I’m a big fan of rest and recovery, mostly because I work best in intense bursts of energy and creativity.

Today we return to classes after Spring Break, an entire week of respite from a quarter year’s worth of effort. Spring Break is right where it belongs, perfectly timed for us to stop and take a whiff of freshly blooming flowers.

I got to thinking about Spring Break, not because we were just on it, but because I recently finished the book Overwhelmed by Brigid Schulte.

As you might have guessed, the book is about how the speed of life has kicked into overdrive, how demands on our time and mental energy have skyrocketed, as well as Schulte’s perspective on what to do about it all.

If you read it you may get the impression that she’s neurotic, yet the research she quotes confirms that it’s not just her, it’s most of us.

The reality is this: always going, 24-7 is bona fide NUTS.  Even the Sun will burn out eventually.

When I started SMAA about 17 years ago I was on all-day, every day because:

(1) a new school needed that much energy to survive and run successfully

(2) All I had was 3 people to help me — me, myself and I

(3) I was single with no kids 🙂

One several occasions I recall thinking to myself,”this is nuts. Why am I doing this like this?” and “there’s got to be a better way.”

So, by degrees I started pulling back, first with resorting to the old 6-1.  Six days of work, one day (Sunday) of rest.

Seemed like a good formula, and I immediately felt the good vibrations.

As I started to achieve a better sense of balance between the school and the rest of my life, I got bolder.

For awhile, I closed on Saturdays.

Bad move.  While I got some well-needed recovery time, Saturday was Prime Time for many families.

I relented on Saturdays.

Then, I went big.

To fight “The Overwhelm” (Schulte’s words), I grabbed an annual calendar and decided to plan out the whole year.
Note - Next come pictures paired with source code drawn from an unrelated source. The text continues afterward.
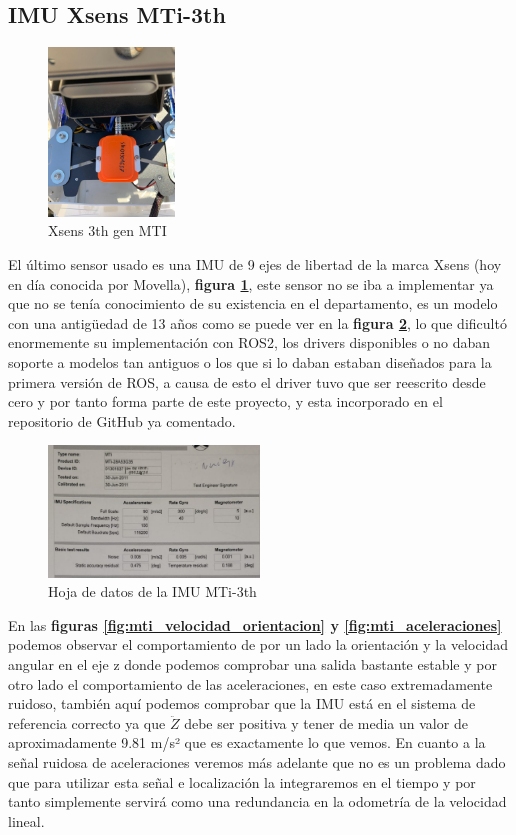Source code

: \subsection{IMU Xsens MTi-3th}
\begin{figure}[H]
    \centering
    \includegraphics[width=0.3\textwidth]{images/xsens.jpeg}
    \caption{Xsens 3th gen MTI}
    \label{fig:xsens_imu}
\end{figure}
El último sensor usado es una IMU de 9 ejes de libertad de la marca Xsens (hoy en día conocida por Movella), 
\textbf{figura \ref{fig:xsens_imu}}, este sensor no se iba a implementar ya que no se tenía conocimiento de su existencia en el 
departamento, es un modelo con una antigüedad de 13 años como se puede ver en la \textbf{figura \ref{fig:xsens_datasheet}}, lo que dificultó enormemente su implementación con ROS2, los drivers 
disponibles o no daban soporte a modelos tan antiguos o los que si lo daban estaban diseñados para la primera versión de ROS, a causa de 
esto el driver tuvo que ser reescrito desde cero y por tanto forma parte de este proyecto, y esta incorporado en el repositorio de GitHub 
ya comentado.  


\begin{figure}[H]
    \centering
    \includegraphics[width=0.5\textwidth]{images/datasheet_mti.png}
    \caption{Hoja de datos de la IMU MTi-3th}
    \label{fig:xsens_datasheet}
\end{figure}
En las \textbf{figuras \ref{fig:mti_velocidad_orientacion} y \ref{fig:mti_aceleraciones}} podemos observar el comportamiento de por un lado 
la orientación y la velocidad angular en el eje z donde podemos comprobar una salida bastante estable y por otro lado el comportamiento 
de las aceleraciones, en este caso extremadamente ruidoso, también aquí podemos comprobar que la IMU está en el sistema de referencia correcto 
ya que \begin{math}\ddot{Z}\end{math} debe ser positiva y tener de media un valor de aproximadamente 9.81 m/s² que es exactamente lo que vemos. En cuanto a la 
señal ruidosa de aceleraciones veremos más adelante que no es un problema dado que para utilizar esta señal e localización la integraremos en el tiempo 
y por tanto simplemente servirá como una redundancia en la odometría de la velocidad lineal.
Holidays and breaks are on the calendar for good reasons, so I chose to align our year-round school to it.

Christmas/New Year’s was the first, then 4th of July Summer Break, followed a few years later by Thanksgiving and finally to Spring Break.

Part of overwhelm is the feeling of letting other people down. Fear of letting down any one student coerced me into staying open when the staff needed a recharge so they could return energized and prepared to teach at their best.
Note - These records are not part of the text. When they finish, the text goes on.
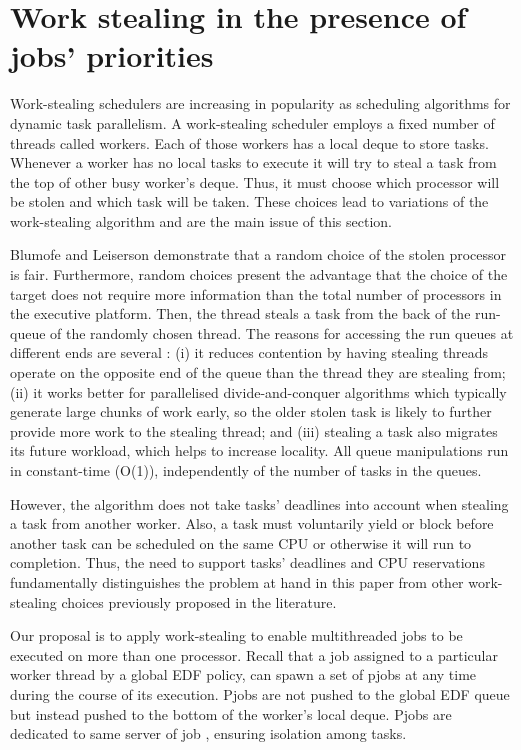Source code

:\documentclass[10pt,twocolumn]{article}
\begin{document}
\section{Work stealing in the presence of jobs' priorities}

Work-stealing schedulers are increasing in popularity as scheduling algorithms for dynamic task parallelism. A work-stealing scheduler employs a fixed number of threads called workers. Each of those workers has a local deque to store tasks. Whenever a worker has no local tasks to execute it will try to steal a task from the top of other busy worker's deque. Thus, it must choose which processor will be stolen and which task will be taken. These choices lead to variations of the work-stealing algorithm and are the main issue of this section.

Blumofe and Leiserson \cite{blumofe99} demonstrate that a random choice of the stolen processor is fair. Furthermore, random choices present the advantage that the choice of the target does not require more information than the total number of processors in the executive platform. Then, the thread steals a task from the back of the run-queue of the randomly chosen thread. The reasons for accessing the run queues at different ends are several \cite{frigo98}: (i) it reduces contention by having stealing threads operate on the opposite end of the queue than the thread they are stealing from; (ii) it works better for parallelised divide-and-conquer algorithms which typically generate large chunks of work early, so the older stolen task is likely to further provide more work to the stealing thread; and (iii) stealing a task also migrates its future workload, which helps to increase locality. All queue manipulations run in constant-time (O(1)), independently of the number of tasks in the queues.



However, the algorithm does not take tasks' deadlines into account when stealing a task from another worker. Also, a task must voluntarily yield or block before another task can be scheduled on the same CPU or otherwise it will run to completion. Thus, the need to support tasks' deadlines and CPU reservations fundamentally distinguishes the problem at hand in this paper from other work-stealing choices previously proposed in the literature.

Our proposal is to apply work-stealing to enable multithreaded jobs to be executed on more than one processor. Recall that a job  assigned to a particular worker thread by a global EDF policy, can spawn a set of pjobs at any time during the course of its execution. Pjobs are not pushed to the global EDF queue but instead pushed to the bottom of the worker's local deque. Pjobs are dedicated to same server  of job , ensuring isolation among tasks. 
\end{document}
Here’s what I noticed: The more regular breaks we scheduled in, the more comfortable EVERYONE was — students, parents and teachers.

I realized that regularly scheduled breaks gave families a breather as well; they had a chance to not feel overwhelmed.

Many thanked me for stopping the treadmill.

ASIDE: I just read that a school-wide snow day has ZERO effect on children’s school performance. It’s only individual absences that really matter.

One of the best trends in Fitness is High-Intensity Interval Training, where you go all-out, then rest, then go all-out in CYCLES OF WORK AND RECOVERY. Again, not all work and no recovery.

Recovery is an end in itself, leisure should be cherished, yet it also has the effect of making us more productive and creative when we get back to work.

How cool is that?  That’s a win-win.

Remember, all work and no play makes Jack a dull boy.

I hope you had your play last week, because now we are back in action.